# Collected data
"""
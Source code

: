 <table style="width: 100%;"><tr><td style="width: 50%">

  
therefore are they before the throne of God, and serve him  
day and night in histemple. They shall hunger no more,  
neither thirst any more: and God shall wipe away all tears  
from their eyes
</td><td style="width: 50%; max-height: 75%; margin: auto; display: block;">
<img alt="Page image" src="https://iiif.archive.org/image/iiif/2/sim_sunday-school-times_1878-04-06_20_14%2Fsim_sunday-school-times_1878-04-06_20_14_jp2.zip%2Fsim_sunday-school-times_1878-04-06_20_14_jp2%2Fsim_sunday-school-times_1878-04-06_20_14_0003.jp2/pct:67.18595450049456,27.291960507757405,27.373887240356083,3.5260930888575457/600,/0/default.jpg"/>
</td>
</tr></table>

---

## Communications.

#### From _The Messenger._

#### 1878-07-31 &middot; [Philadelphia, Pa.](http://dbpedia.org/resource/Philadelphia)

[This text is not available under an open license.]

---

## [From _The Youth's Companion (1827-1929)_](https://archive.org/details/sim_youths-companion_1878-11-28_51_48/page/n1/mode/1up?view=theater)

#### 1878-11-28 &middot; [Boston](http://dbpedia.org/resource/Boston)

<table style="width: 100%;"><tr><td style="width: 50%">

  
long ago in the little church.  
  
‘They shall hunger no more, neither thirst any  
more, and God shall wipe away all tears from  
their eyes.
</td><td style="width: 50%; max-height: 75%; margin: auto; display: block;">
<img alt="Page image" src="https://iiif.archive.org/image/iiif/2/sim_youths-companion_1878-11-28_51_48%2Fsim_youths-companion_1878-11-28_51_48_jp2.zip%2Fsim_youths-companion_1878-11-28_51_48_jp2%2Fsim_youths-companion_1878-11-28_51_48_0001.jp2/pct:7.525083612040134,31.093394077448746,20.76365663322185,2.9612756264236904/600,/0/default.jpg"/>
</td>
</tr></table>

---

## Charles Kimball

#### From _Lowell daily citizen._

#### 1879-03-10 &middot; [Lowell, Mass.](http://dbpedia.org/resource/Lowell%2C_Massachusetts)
"""
# Action item
The reply should consist solely of the lines above from the one that has "more, and God" through the one that has "#### From _Lowell daily citizen._", reproduced exactly.

# Written response
more, and God shall wipe away all tears from  
their eyes.
</td><td style="width: 50%; max-height: 75%; margin: auto; display: block;">
<img alt="Page image" src="https://iiif.archive.org/image/iiif/2/sim_youths-companion_1878-11-28_51_48%2Fsim_youths-companion_1878-11-28_51_48_jp2.zip%2Fsim_youths-companion_1878-11-28_51_48_jp2%2Fsim_youths-companion_1878-11-28_51_48_0001.jp2/pct:7.525083612040134,31.093394077448746,20.76365663322185,2.9612756264236904/600,/0/default.jpg"/>
</td>
</tr></table>

---

## Charles Kimball

#### From _Lowell daily citizen._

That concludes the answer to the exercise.